MySQL 8.0 got GA last month (April 2018) and that means it is time to get serious about getting back the relational in schema-less storage using the JSON datatype and JSON functions.
I have been very sceptic about JSON support in a RDBMS. The way XML was used in the past to store information, using functions to ‘query’ unindexable data.. a bit messy. This same mess exists with JSON, but it’s much easier to parse (=faster), easier to read, and still easy to mess it up (for nostalgics).
This post is about getting back relational with JSON document storage, joining tables using schema-less stuff. Yes, I used a buzz word!
Context
You have two tables employees
and departments
(similar to MySQL’s Employees Database). Both tables store information about their entities in a JSON document (tables have pretty much same DDL).
For this example, we have one constraint: an employee must belong to exactly one department.
We use Generated Columns to get information from the document store indexed, and used in constraints.
-- DROP TABLE IF EXISTS employees, departments;
CREATE TABLE departments (
id INT NOT NULL,
doc JSON,
PRIMARY KEY (id)
);
CREATE TABLE employees (
id INT NOT NULL,
doc JSON,
PRIMARY KEY (id),
dep_id INT AS (doc->>'$.department_id') STORED NOT NULL
);
-- Due to MySQL Bug#88128, we create index separately
ALTER TABLE employees ADD INDEX (dep_id);
ALTER TABLE employees ADD FOREIGN KEY (dep_id) REFERENCES departments (id);
INSERT INTO departments (id, doc) VALUES (1, '{"name": "DevOps"}');
INSERT INTO departments (id, doc) VALUES (2, '{"name": "Accounting"}');
INSERT INTO employees (id, doc) VALUES (1000,
'{"given_name": "Alice", "department_id": 1}');
INSERT INTO employees (id, doc) VALUES (1101,
'{"given_name": "Bob", "department_id": 2}');
Problem
We are using a GraphQL API, and it would help to get a JSON payload we can easily unmarschal in Go.
How do we get the department information together with the employee information in one single JSON document?
Solution
A constraint exists on the employee table: if you insert a JSON document for
which no department_id
exists in the department
table, you will get a foreign
key violation:
mysql> INSERT INTO employees (id, doc) VALUES (1101,
'{"given_name": "Walter", "department_id": 5}');
ERROR 1452 (23000): Cannot add or update a child row: a foreign key
constraint fails...
Using this relation, we can join the tables:
SELECT e.id, d.id FROM employees AS e JOIN departments AS d ON e.dep_id = d.id;
Note that the department_id
is stored in the JSON document (and also in the index column).
To merge the JSON department document information in the JSON doc of the employee,
we use JSON_INSERT()
.
Lets say we want all information of Alice, and her department:
SELECT JSON_INSERT(e.doc, '$.department', d.doc) AS doc
FROM employees AS e JOIN departments AS d ON e.dep_id = d.id WHERE e.id = 1000;
The result (using JSON_PRETTY()
):
{
"department": {
"name": "DevOps"
},
"given_name": "Alice",
"department_id": 1
}
Resulting Context
We store information about employees and departments in a (more-or-less) schema-less way into the MySQL tables.
We ensure that each employee has exactly one, existing department assigned.
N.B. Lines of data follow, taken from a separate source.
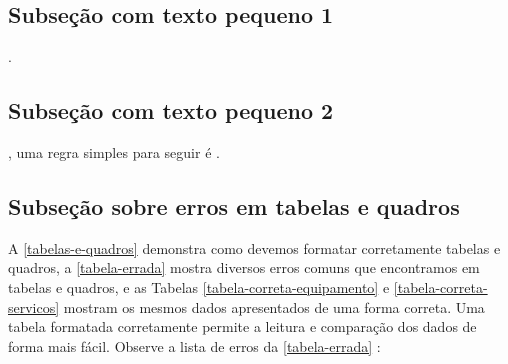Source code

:     



\subsection{Subseção com texto pequeno 1}
\label{erros-comuns-sub-pequena1}
.

\subsection{Subseção com texto pequeno 2}
\label{erros-comuns-sub-pequena2}
, uma regra simples para seguir é .


\subsection{Subseção sobre erros em tabelas e quadros}
\label{sub-erros-tabelas}
A \autoref{tabelas-e-quadros} demonstra como devemos formatar corretamente tabelas e quadros, a \autoref{tabela-errada} mostra diversos erros comuns que encontramos em tabelas e quadros, e as Tabelas \ref{tabela-correta-equipamento} e \ref{tabela-correta-servicos} mostram os mesmos dados apresentados de uma forma correta. Uma tabela formatada corretamente permite a leitura e comparação dos dados de forma mais fácil. Observe a lista de erros da \autoref{tabela-errada} :


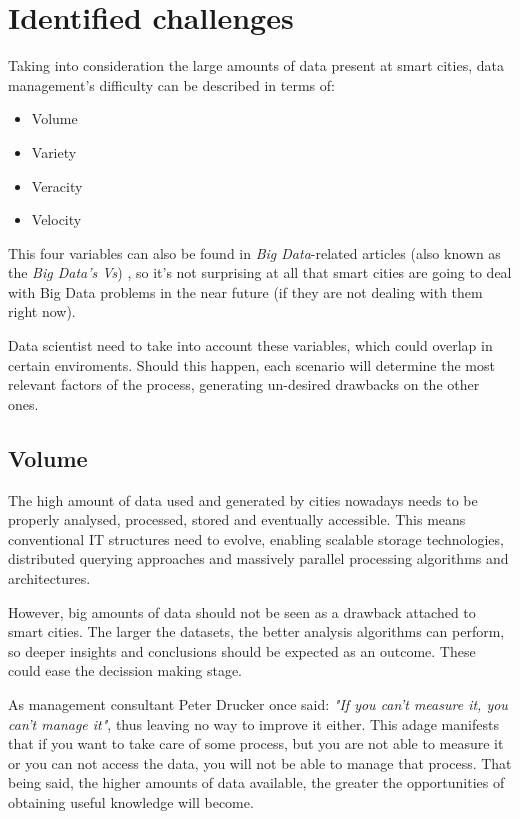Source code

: \section{Identified challenges}

Taking into consideration the large amounts of data present at smart cities, data management's difficulty can be described in terms of:
\begin{itemize}
	\item Volume
	\item Variety
	\item Veracity
	\item Velocity
\end{itemize}

This four variables can also be found in \textit{Big Data}-related articles (also known as the \textit{Big Data's Vs}) \cite{zikopoulos2011understanding,russom2011big}, so it's not surprising at all that smart cities are going to deal with Big Data problems in the near future (if they are not dealing with them right now).

Data scientist need to take into account these variables, which could overlap in certain enviroments. Should this happen, each scenario will determine the most relevant factors of the process, generating un-desired drawbacks on the other ones.

\subsection{Volume}

The high amount of data used and generated by cities nowadays needs to be properly analysed, processed, stored and eventually accessible. This means conventional IT structures need to evolve, enabling scalable storage technologies, distributed querying approaches and massively parallel processing algorithms and architectures.


However, big amounts of data should not be seen as a drawback attached to smart cities. The larger the datasets, the better analysis algorithms can perform, so deeper insights and conclusions should be expected as an outcome. These could ease the decission making stage.

As management consultant Peter Drucker once said: \textit{"If you can't measure it, you can't manage it"}, thus leaving no way to improve it either. This adage manifests that if you want to take care of some process, but you are not able to measure it or you can not access the data, you will not be able to manage that process. That being said, the higher amounts of data available, the greater the opportunities of obtaining useful knowledge will become.

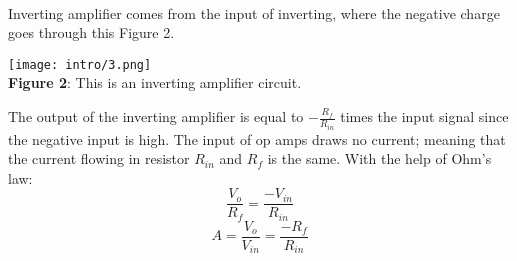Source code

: \documentclass[11pt]{article}
\begin{document}
\\Inverting amplifier comes from the input of inverting, where the negative charge goes through this Figure 2. 
\begin{center}
    \texttt{[image: intro/3.png]}\\\textbf{Figure 2}: This is an inverting amplifier circuit.
\end{center}
The output of the inverting amplifier is equal to $-\frac{R_f}{R_{in}}$ times the input signal since the negative input is high. The input of op amps draws no current; meaning that the current flowing in resistor $R_{in}$ and $R_f$ is the same. With the help of Ohm's law:
\begin{equation}
    \frac{V_o}{R_f}=\frac{-V_{in}}{R_{in}}
\end{equation}
\begin{equation}
    A=\frac{V_o}{V_{in}}=\frac{-R_f}{R_{in}}
\end{equation}
\end{document}
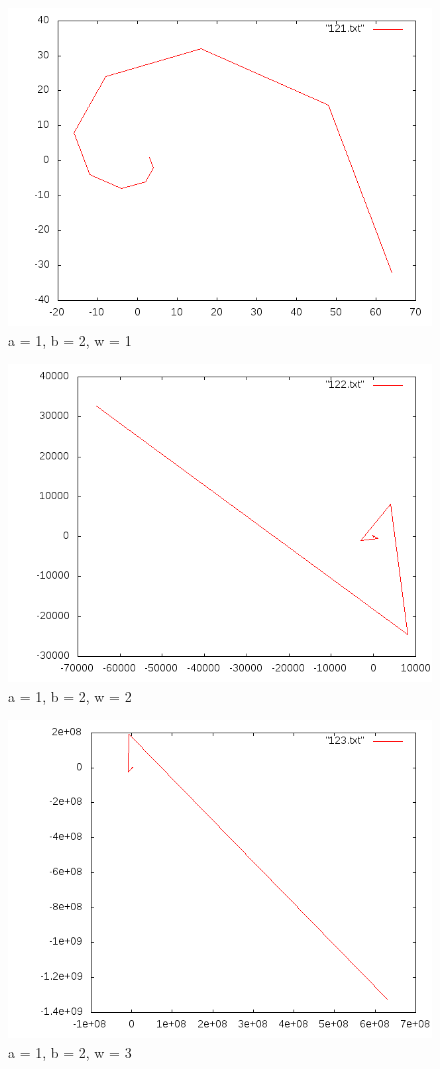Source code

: \documentclass[12pt]{article}
\begin{document}
\begin{figure}[h!]
  \caption{a = 1, b = 2, w = 1}
  \centering
    \includegraphics[scale=0.3]{121.png}
\end{figure}
\begin{figure}[h!]
  \caption{a = 1, b = 2, w = 2}
  \centering
    \includegraphics[scale=0.3]{122.png}
\end{figure}
\begin{figure}[h!]
  \caption{a = 1, b = 2, w = 3}
  \centering
    \includegraphics[scale=0.3]{123.png}
\end{figure}
\end{document}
Using JSON_INSERT
we can join
the two tables and retrieve information in one document.
Conclusion
I am starting to like the way normalization gets a bit redefined. Where it makes sense, you normalize the data from your document store which you need to have indexed, or have constraints on them: the data you use to actually query. All other data is are pretty much useless to have in columns for it.
You can still select partial data from the document using the JSON functions, but no optimization in the world will make it as fast as having columns. But, the way we use APIs, and in Go with structs: loading all data is pretty much needed without having messy code.